- TASK PROMPT
Once the pictures are set aside, output all the records exactly.

- DATA
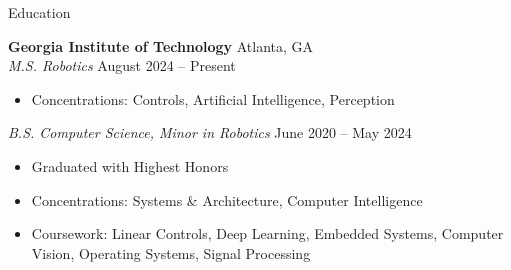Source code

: \documentclass{resume} %
\begin{document}

\vspace{-0.5em}
\begin{rSection}{Education}

{\bf Georgia Institute of Technology} \hfill Atlanta, GA\\
\textit{M.S. Robotics} \hfill August 2024 -- Present
\vspace{-0.5em}
\begin{itemize}
   \itemsep -5pt {}
   \item Concentrations: Controls, Artificial Intelligence, Perception
\end{itemize}
\vspace{-0.5em}
\textit{B.S. Computer Science, Minor in Robotics} \hfill June 2020 -- May 2024
\vspace{-0.5em}
\begin{itemize}
   \itemsep -5pt {}
   \item Graduated with Highest Honors
   \item Concentrations: Systems \& Architecture, Computer Intelligence
   \item Coursework: Linear Controls, Deep Learning, Embedded Systems, Computer Vision, Operating Systems,
   Signal Processing
\end{itemize}

\end{rSection}

\end{document}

- WRITTEN RESPONSE
Source code

: \documentclass{resume} %
\begin{document}

\vspace{-0.5em}
\begin{rSection}{Education}

{\bf Georgia Institute of Technology} \hfill Atlanta, GA\\
\textit{M.S. Robotics} \hfill August 2024 -- Present
\vspace{-0.5em}
\begin{itemize}
   \itemsep -5pt {}
   \item Concentrations: Controls, Artificial Intelligence, Perception
\end{itemize}
\vspace{-0.5em}
\textit{B.S. Computer Science, Minor in Robotics} \hfill June 2020 -- May 2024
\vspace{-0.5em}
\begin{itemize}
   \itemsep -5pt {}
   \item Graduated with Highest Honors
   \item Concentrations: Systems \& Architecture, Computer Intelligence
   \item Coursework: Linear Controls, Deep Learning, Embedded Systems, Computer Vision, Operating Systems,
   Signal Processing
\end{itemize}

\end{rSection}

\end{document}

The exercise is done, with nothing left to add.